Residents, family, and loved ones are dealing with the aftermath of what’s being considered the worst high-rise fire in Hawaii’s history.
Three people were killed, several more were injured, and dozens of residents were displaced after a five-alarm fire in the Marco Polo Apartments building in Moiliili Friday.
The blaze broke out on the 26th floor and burned more than a dozen units on three floors before crews could contain it.
The fire was extinguished by midnight, and firefighters remained on scene throughout the night to handle rekindles and flareups.
According to the American Red Cross, 110 residents were forced to stay at a makeshift shelter at Iolani School overnight.
It’s unclear just how many will be able to permanently return to their homes, and when.
The 26th, 27th and 28th floors remain closed due to various levels of fire, smoke, and water damage.
There are 17 units on each floor, meaning more than 50 tenants are displaced, and it could be weeks before residents living on those floors are allowed to return.

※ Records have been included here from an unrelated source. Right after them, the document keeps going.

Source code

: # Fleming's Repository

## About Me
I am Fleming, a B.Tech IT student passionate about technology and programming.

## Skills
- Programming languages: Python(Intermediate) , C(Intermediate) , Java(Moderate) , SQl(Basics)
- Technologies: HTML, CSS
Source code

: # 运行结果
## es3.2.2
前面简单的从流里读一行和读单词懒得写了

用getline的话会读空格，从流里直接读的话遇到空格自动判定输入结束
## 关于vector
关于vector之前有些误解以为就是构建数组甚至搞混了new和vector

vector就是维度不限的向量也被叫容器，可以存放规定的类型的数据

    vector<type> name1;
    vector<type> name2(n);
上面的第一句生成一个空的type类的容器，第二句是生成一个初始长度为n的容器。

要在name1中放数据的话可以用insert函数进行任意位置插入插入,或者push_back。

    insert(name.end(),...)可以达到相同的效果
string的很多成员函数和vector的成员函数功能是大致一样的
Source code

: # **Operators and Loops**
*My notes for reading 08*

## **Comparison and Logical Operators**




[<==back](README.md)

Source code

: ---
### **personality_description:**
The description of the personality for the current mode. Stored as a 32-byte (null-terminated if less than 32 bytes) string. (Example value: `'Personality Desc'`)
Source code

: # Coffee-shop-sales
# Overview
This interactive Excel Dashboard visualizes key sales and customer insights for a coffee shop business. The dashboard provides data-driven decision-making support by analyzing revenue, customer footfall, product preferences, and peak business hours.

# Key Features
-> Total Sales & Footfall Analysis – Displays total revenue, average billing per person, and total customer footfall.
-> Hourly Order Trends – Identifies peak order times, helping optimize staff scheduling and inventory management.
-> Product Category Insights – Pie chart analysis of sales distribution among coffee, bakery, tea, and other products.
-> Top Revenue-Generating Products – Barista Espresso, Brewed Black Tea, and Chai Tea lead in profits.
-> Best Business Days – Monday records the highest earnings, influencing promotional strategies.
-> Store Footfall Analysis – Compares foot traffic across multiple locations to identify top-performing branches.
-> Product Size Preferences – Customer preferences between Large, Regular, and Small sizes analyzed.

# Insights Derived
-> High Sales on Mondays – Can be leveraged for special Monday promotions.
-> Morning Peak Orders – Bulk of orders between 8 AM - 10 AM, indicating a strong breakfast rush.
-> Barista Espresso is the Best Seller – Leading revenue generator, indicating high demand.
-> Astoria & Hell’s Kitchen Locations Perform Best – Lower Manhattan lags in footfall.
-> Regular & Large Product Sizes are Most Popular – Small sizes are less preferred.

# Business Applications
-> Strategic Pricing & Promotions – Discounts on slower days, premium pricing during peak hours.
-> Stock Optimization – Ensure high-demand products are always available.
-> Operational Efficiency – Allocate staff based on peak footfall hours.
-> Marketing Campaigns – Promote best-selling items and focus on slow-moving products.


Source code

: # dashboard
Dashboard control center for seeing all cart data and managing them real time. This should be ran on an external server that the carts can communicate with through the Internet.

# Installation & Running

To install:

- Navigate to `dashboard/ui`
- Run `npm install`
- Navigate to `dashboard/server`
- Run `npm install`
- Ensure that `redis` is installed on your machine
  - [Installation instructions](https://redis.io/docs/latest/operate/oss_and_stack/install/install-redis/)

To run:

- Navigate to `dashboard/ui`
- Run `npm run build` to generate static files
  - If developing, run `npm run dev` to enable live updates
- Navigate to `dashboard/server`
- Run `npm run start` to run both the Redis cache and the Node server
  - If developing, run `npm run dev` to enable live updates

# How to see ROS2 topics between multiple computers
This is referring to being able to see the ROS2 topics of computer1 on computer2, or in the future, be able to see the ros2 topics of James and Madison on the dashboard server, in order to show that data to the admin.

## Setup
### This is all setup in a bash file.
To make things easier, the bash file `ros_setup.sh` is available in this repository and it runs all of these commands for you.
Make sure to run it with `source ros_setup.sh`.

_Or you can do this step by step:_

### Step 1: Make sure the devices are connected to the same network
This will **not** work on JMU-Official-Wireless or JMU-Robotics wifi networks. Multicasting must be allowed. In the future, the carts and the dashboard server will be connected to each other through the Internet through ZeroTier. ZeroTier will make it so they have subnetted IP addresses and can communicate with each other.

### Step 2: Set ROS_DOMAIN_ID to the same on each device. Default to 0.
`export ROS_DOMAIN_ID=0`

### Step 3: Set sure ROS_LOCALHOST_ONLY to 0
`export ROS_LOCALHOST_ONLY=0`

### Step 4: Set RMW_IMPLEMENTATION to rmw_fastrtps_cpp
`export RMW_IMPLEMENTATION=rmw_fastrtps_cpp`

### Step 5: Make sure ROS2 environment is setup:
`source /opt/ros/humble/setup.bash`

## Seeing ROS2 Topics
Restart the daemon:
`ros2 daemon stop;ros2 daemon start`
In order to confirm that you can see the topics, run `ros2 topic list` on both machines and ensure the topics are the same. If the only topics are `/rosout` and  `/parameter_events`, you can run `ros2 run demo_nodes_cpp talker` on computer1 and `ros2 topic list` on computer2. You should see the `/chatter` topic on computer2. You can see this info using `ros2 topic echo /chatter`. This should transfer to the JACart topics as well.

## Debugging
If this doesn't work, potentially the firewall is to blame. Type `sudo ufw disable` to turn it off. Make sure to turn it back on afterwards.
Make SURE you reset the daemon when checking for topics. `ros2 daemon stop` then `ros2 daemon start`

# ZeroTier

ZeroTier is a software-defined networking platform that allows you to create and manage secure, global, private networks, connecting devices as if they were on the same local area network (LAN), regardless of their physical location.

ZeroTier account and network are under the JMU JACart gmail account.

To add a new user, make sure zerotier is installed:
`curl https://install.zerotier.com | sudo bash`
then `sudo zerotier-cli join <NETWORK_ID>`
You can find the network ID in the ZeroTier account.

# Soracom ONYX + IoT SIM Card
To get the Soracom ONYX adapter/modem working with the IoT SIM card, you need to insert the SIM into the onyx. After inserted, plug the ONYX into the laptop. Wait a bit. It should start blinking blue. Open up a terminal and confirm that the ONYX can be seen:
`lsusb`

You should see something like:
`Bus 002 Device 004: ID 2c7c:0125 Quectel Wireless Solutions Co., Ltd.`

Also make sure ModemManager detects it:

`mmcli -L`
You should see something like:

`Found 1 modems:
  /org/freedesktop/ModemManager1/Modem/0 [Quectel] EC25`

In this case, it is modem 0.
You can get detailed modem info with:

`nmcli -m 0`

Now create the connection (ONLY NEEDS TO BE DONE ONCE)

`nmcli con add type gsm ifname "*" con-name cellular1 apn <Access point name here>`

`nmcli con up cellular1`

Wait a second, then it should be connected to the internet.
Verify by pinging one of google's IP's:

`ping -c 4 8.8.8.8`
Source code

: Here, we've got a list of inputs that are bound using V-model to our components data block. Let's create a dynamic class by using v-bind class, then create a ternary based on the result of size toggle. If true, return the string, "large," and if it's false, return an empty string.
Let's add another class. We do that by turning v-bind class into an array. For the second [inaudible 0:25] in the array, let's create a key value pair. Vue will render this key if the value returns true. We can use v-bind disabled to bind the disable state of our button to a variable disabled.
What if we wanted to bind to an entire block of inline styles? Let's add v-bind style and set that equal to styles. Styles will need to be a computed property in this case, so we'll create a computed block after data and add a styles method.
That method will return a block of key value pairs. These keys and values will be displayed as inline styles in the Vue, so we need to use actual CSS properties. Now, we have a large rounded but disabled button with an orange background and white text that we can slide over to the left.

The damage resembles a war zone. Shards of broken glass and charred debris are all that’s left of several units.
Emmanuil and Larisa Mokan lived on the 26th floor where the fire started. Their unit was next door to the mother and son who died in the fire.
“Everything from memories, from our wedding pictures two years ago, our baby pictures, from every moment there is. Our belongings, our social security, I mean everything is probably gone by now,” Emmanuil Mokan said.
“It’s scary to believe something like that, knowing that our next door neighbors are gone. I don’t know. I’m just happy to be alive and happy that we’re okay,” Larisa Mokan said.
Residents living in the floors above where the fire started have heavy smoke damage and many who live floors below have water damage.
On Saturday, fire investigators continued work to determine a cause while restoration contractors surveyed the damage.
“About 3:30 this morning, (residents) were allowed to go back, so as of this morning, we had about 11 residents who just could not get back to their apartment,” said Coralie Matayoshi, executive director of the American Red Cross, Hawaii State Chapter.
The Red Cross says this is one of the biggest emergency situations it has responded to, and there’s been an outpouring of support from the community.
“I saw it on the news and wanted to come and help,” said one woman who stopped by the shelter to drop off money.
Others donated supplies.
“Just a bunch of food, toothpaste, soap, snacks, you know, the essentials. Our thoughts and prayers go out to the families and friends of the victims. It’s just, you know it’s heartbreaking,” said Jessica Miriga with BELFOR Hawaii, an emergency response, cleanup, and restoration company.
The shelter will be open again Saturday night at Iolani School and on Sunday, case workers will be available from 9 a.m. to 5 p.m. to assess the needs of those displaced by the fire.
The Salvation Army Family Services Office on Oahu also offered aid to residents with rental assistance, food, clothing and comfort. Residents or their families may call The Salvation Army Family Services Office at (808) 800-4330.
Officials say the majority of the building’s occupants will be allowed to reenter their units for the remainder of the building, and are advised to contact the building’s management by calling the front desk for further details.